Gênese da maçã é uma fantasia em que as personagens são animais. Onde o narrador faz uso da descrição dinâmica e da fala das personagens para tecer o enredo do conto. Escrever um texto não significa necessariamente relatar momentos da própria vida, mas relatar fatos da vida humana.
Por esse motivo, podemos escrever como se fosse uma outra pessoa. Nesse caso, o texto expressa a verdade como autor - nada pessoal - inventado.
A voz que fala no texto é de uma personagem criada pelo autor - o narrador. Que por sua vez vai transmitir sensações diversas. Vai conduzir o leitor por toda ação.
No início era uma maçã e, dentro desta maçã morava uma lagarta e, esta lagarta morava só.
O mundo era imenso. A comida farta (era o próprio chão, as paredes, o teto) bastava morder um pouquinho e já sentia-se satisfeita. Comia. Sonhava com nada ou com o que comia. Não havia frio nem calor. Tudo era bom e belo. Havia um perfume suave de maçã madura, uma calma e tranquilidade pelos estreitos caminhos brancos, onde passeava a lagarta nas horas de nada fazer. Quando o vento corria forte por entre as macieiras, a lagarta deitava-se num cantinho, só para ouvi-lo soprar no buraquinho que na maçã havia, para que não faltasse ar lá dentro.
Mas as maçãs estavam prontas para serem colhidas. E foram colhidas. E levadas a uma feira, onde foram colocadas à venda.

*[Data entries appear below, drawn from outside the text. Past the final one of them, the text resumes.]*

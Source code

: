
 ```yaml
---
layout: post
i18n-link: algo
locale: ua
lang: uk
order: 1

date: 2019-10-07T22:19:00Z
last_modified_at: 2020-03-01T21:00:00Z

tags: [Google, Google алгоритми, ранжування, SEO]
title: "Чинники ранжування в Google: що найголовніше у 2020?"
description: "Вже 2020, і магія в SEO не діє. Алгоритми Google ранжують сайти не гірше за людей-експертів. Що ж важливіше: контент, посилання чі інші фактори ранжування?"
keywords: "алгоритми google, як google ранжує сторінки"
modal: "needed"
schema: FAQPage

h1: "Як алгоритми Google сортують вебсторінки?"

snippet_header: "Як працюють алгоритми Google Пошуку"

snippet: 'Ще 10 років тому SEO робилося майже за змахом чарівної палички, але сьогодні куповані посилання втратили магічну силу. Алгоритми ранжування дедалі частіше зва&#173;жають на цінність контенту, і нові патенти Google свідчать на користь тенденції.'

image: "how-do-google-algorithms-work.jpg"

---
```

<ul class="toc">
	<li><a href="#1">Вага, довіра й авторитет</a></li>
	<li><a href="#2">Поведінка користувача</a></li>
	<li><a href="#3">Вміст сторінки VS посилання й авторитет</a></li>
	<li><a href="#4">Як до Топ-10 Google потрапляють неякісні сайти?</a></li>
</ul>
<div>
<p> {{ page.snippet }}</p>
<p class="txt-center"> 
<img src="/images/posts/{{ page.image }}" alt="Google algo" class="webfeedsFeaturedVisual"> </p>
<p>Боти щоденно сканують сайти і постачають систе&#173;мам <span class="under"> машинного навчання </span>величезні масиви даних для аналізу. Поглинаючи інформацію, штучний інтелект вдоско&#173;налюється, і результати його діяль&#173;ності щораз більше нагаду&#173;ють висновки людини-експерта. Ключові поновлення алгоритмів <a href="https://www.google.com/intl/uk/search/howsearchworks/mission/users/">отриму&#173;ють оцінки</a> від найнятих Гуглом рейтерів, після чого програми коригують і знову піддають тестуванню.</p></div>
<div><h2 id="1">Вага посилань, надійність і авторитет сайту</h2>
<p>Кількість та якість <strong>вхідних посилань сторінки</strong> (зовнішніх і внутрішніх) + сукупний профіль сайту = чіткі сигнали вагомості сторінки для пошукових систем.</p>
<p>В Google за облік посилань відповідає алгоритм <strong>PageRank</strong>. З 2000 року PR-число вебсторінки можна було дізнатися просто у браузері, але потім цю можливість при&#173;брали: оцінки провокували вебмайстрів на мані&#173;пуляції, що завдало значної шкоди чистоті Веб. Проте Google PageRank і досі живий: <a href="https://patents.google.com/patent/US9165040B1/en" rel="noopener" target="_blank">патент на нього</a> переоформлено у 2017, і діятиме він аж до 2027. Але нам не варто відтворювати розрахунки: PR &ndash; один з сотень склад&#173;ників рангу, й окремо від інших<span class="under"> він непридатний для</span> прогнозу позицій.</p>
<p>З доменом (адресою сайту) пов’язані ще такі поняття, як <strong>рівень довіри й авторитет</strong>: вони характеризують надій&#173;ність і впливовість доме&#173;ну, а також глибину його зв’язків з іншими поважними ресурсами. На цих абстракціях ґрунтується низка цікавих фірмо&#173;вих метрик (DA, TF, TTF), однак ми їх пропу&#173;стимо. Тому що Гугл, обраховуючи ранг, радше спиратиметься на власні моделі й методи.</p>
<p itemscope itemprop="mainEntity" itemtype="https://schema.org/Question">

O vento não mais brincava nas folhas das árvores, mesmo porque ali não havia árvores, nem cochichava no ouvido da maçã. Só um calor que parecia a cada instante mais quente. E um cheiro de azedo.
A lagarta passou a preocupar-se e conheceu a solidão. Sentia-se muito triste. Triste por estar só. Porque não tinha ninguém para conversar.
O mundo ficou amargo. Porém a lagarta não saía de dentro da maçã.
Passaram-se longos instantes na vida de uma lagarta... Até que ela resolveu sair pelo furinho e procurar o vento.
Quando pôs a cabecinha fora da maçã, espantou-se! Ela que pensava morar na única maçã do mundo, encontrou-se agora no meio de incontáveis maçãs.
- Meu Deus! Quantos mundos...
- São maçãs.
Disse uma voz lá de cima.
- Quem é... você?!
Explicou, então, a outra, que era uma lagarta e também morava em uma maçã; mas como sabia que estava em uma feira - e meio a tantas maçãs - não resistia a tentação. Estava procurando outra para morar por mais alguns dias. Uma que fosse maior e que não tivesse lagartas.
- Com licença! Deixe-me passar. Humm! Que cheiro ruim sai da sua maçã. Procure outra meu rapaz, ela está apodrecendo.
A lagarta continuava surpresa. Ficou ali, paradinha, olhando a outra que sumia entre as frutas.
Correu um pouquinho para frente. Chamou. Pulou. Quase caiu da maçã. Por sentir-se só, tentou seguir a outra, contudo não sabia mais por onde ir.
- Acho que foi só ilusão. Não existem lagartas.
O sentimento de solidão agora era maior. Estava entre várias maçãs, mas não tinha com quem conversar.
Caminhava sobre maçãs. Subia. Descia. E tornava a subir... Assim passavam-se os instantes. Até que:
- Olá, você! Por que está tão triste?
Era uma lagartinha de olhos verdes, fotograficamente sentada num cantinho de maçã.
- Você existe mesmo?
- Eu acho que sim (Piscando os olhinhos).
Sentaram-se próximos uma da outra e conversaram sobre maçãs. As maçãs são redondas; pode-se dar a volta numa delas e chegar ao mesmo ponto de partida. Uma contou das maçãs que já conheceu. A outra falou da visão que teve.
- Não foi visão. Foi o meu irmão. Ele me deixou aqui e foi procurar uma maçã grande para morar sozinho. Eu detesto viver só. Ele diz que uma lagarta deve viver na sua própria maçã, e que duas lagartas comem muito rápido uma maçã.
- Você acha que duas lagartas...
- Acho que não! Duas lagartas vivem muito bem numa maçã.
- Bem, então...
- Então está combinado! Vamos entrar e morar aqui mesmo. Depois, com o tempo, podemos procurar uma maçã mais espaçosa.
E assim fizeram.
Passados alguns dias, já se podia ver várias lagartinhas correndo por entre as maçãs da feira.